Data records
··········

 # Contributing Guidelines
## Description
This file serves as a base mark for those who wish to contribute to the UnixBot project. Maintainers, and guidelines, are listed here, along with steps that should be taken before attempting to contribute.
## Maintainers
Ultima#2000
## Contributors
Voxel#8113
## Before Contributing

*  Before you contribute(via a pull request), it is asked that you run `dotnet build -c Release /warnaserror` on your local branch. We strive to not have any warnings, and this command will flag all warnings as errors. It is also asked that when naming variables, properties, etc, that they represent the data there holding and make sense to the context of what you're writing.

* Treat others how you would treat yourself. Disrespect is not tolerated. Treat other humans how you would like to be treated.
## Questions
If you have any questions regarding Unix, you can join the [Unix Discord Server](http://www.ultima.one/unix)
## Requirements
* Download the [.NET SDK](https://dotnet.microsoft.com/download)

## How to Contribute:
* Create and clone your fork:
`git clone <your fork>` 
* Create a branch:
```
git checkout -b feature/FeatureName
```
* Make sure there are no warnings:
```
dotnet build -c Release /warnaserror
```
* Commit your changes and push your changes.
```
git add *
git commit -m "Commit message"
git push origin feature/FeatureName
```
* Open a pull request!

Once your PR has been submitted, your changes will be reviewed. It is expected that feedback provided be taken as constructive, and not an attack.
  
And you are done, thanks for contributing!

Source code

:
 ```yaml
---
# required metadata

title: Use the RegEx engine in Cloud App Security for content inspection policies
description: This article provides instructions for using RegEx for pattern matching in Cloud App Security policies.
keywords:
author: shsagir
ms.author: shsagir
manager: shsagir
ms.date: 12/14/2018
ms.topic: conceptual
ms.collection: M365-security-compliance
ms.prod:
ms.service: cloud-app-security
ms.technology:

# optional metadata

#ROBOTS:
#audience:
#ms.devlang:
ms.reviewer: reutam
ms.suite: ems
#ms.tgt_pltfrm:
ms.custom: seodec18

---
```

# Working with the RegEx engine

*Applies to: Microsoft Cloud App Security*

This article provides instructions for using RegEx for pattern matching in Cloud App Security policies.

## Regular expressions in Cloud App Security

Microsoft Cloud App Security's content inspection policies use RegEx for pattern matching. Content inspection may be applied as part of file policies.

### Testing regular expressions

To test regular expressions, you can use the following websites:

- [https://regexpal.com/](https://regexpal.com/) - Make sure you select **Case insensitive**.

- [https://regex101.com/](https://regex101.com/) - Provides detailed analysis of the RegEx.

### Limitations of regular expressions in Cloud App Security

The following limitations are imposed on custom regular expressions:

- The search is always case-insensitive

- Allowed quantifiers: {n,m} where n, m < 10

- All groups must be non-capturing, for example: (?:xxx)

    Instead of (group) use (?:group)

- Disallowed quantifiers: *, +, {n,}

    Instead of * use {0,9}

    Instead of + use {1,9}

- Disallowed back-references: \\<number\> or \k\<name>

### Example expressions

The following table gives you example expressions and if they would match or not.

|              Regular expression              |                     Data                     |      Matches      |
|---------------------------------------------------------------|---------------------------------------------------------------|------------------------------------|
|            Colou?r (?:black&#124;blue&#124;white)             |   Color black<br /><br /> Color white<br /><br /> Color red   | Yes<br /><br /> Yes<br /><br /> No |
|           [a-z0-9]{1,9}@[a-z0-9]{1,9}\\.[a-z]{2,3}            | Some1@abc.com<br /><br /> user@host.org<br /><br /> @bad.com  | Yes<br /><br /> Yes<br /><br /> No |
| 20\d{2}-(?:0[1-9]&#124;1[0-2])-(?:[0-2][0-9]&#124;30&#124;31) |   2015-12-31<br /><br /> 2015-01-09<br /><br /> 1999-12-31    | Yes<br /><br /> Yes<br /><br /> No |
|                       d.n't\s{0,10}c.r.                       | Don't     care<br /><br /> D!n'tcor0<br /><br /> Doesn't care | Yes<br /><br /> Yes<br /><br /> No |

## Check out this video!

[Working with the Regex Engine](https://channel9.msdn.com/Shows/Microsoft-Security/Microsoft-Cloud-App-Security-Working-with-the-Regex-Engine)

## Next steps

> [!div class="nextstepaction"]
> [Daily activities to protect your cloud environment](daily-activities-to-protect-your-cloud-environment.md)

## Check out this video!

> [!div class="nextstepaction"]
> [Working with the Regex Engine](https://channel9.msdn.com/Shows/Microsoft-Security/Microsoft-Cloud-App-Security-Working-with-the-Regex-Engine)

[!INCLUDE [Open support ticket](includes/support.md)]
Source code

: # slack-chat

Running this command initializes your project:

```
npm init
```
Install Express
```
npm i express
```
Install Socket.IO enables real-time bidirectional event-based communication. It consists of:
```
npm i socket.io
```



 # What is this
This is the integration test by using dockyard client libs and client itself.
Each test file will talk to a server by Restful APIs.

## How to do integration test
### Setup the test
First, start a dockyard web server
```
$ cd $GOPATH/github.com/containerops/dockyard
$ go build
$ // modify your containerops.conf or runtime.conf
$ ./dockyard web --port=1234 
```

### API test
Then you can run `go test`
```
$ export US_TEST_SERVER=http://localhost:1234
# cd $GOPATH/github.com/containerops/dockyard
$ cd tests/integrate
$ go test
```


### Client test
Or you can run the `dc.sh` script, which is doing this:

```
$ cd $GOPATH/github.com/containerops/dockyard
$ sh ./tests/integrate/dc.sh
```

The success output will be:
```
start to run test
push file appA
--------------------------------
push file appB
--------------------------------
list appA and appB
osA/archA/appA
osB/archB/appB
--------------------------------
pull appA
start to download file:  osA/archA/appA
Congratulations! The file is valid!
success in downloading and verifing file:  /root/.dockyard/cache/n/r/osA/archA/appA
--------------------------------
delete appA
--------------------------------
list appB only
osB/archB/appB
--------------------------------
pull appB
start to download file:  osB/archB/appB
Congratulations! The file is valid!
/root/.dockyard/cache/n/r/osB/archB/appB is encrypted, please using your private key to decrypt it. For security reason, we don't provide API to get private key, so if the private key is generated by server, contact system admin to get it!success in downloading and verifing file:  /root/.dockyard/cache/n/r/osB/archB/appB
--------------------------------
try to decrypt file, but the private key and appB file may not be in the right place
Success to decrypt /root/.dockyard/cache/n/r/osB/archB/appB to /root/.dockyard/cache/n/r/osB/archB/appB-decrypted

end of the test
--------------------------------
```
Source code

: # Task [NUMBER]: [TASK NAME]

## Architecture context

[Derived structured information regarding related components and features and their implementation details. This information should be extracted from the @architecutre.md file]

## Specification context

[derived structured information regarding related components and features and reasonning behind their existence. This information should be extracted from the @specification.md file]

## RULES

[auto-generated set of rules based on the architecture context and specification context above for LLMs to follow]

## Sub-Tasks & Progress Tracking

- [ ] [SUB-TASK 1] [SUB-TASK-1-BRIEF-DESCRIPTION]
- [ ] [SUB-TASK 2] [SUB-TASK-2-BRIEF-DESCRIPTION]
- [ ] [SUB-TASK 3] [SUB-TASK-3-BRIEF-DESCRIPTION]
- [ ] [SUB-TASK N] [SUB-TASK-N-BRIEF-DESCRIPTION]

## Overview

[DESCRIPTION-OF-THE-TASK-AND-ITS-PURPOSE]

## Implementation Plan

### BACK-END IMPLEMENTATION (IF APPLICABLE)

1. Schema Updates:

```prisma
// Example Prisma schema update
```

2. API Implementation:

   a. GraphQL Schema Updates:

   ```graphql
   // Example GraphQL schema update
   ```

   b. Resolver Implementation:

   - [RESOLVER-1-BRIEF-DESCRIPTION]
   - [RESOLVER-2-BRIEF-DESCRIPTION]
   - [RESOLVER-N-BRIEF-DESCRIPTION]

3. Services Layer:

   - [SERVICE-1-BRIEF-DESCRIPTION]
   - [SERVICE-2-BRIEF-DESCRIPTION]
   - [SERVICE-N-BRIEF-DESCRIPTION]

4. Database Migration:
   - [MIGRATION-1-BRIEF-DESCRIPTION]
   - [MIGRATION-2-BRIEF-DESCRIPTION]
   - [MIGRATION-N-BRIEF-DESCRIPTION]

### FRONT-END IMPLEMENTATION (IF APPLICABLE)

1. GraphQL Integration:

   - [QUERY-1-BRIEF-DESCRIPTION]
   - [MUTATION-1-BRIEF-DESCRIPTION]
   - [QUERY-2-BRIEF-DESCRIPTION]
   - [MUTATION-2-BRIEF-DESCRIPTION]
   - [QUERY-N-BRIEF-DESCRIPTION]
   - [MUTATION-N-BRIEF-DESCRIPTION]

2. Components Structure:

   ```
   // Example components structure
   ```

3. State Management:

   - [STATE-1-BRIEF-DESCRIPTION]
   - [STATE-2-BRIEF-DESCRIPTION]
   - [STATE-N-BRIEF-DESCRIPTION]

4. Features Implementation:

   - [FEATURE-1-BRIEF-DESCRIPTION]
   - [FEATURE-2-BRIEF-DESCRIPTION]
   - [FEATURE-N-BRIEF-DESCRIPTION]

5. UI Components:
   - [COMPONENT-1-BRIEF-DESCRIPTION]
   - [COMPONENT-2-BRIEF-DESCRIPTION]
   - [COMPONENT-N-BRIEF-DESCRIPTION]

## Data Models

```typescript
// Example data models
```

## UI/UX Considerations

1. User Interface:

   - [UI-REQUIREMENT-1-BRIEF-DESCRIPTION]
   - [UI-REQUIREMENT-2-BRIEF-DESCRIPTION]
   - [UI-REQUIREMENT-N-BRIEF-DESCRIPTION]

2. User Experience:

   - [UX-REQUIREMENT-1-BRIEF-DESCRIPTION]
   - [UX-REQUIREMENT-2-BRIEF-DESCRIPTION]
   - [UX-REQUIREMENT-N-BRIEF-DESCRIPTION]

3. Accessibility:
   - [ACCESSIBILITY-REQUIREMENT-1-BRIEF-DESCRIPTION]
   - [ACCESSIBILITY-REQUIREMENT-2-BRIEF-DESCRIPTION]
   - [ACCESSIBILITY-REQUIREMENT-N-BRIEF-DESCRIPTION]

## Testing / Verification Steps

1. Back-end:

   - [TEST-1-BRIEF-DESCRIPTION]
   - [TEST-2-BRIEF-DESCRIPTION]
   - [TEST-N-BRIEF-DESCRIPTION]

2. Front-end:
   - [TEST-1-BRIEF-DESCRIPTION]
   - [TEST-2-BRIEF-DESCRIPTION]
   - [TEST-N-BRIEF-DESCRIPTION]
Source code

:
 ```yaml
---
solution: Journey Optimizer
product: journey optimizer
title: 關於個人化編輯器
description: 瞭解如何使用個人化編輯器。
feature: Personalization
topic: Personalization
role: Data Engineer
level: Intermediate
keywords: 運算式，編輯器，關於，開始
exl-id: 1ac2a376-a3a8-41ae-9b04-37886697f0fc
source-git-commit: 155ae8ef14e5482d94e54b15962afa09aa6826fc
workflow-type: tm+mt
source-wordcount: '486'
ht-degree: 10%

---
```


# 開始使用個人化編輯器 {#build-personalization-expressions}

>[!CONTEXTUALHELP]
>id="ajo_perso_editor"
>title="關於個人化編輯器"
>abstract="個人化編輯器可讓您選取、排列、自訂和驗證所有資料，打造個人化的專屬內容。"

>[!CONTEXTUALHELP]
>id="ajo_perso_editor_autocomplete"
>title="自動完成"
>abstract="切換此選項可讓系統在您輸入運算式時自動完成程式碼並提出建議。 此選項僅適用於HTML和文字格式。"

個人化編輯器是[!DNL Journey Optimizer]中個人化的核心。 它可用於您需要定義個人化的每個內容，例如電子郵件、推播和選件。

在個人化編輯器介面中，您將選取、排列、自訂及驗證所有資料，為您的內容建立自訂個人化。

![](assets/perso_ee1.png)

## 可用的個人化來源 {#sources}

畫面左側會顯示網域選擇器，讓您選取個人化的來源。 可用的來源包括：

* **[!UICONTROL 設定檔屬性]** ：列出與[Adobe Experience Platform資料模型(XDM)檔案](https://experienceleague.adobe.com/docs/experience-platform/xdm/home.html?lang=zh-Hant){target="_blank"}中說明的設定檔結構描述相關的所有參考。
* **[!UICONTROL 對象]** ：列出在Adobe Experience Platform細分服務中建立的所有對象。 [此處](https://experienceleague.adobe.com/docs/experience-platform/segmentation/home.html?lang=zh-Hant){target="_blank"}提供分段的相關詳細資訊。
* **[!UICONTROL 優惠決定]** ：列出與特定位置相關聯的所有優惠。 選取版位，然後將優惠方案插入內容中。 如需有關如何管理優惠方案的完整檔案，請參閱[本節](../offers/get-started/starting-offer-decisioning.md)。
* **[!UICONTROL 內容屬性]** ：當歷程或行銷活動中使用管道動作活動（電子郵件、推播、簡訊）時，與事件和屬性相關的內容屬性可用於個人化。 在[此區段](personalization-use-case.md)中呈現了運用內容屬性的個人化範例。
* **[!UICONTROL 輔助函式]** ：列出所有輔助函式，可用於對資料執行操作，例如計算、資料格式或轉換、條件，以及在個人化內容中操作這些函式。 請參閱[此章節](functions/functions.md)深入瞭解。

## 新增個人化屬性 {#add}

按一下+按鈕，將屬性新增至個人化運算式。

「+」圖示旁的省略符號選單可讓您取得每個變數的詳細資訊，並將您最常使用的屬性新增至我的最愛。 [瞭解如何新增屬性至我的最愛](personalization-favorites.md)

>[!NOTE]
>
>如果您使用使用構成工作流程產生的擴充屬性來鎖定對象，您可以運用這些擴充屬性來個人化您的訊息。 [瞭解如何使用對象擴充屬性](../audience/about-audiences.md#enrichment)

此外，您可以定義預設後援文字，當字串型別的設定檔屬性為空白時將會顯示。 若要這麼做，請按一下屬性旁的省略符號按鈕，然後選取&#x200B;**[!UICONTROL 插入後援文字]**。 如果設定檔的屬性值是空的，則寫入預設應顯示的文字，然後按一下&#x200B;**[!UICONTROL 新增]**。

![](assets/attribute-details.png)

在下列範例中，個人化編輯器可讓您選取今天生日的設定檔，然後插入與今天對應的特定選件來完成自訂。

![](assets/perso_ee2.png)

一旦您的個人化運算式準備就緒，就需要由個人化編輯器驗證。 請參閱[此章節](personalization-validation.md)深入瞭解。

··········

EXERCISE REQUIREMENTS
Your task is to find every line above containing the word "appA" and copy it.

ANSWER FOR THIS EXERCISE
push file appA
list appA and appB
osA/archA/appA
pull appA
start to download file:  osA/archA/appA
success in downloading and verifing file:  /root/.dockyard/cache/n/r/osA/archA/appA
delete appA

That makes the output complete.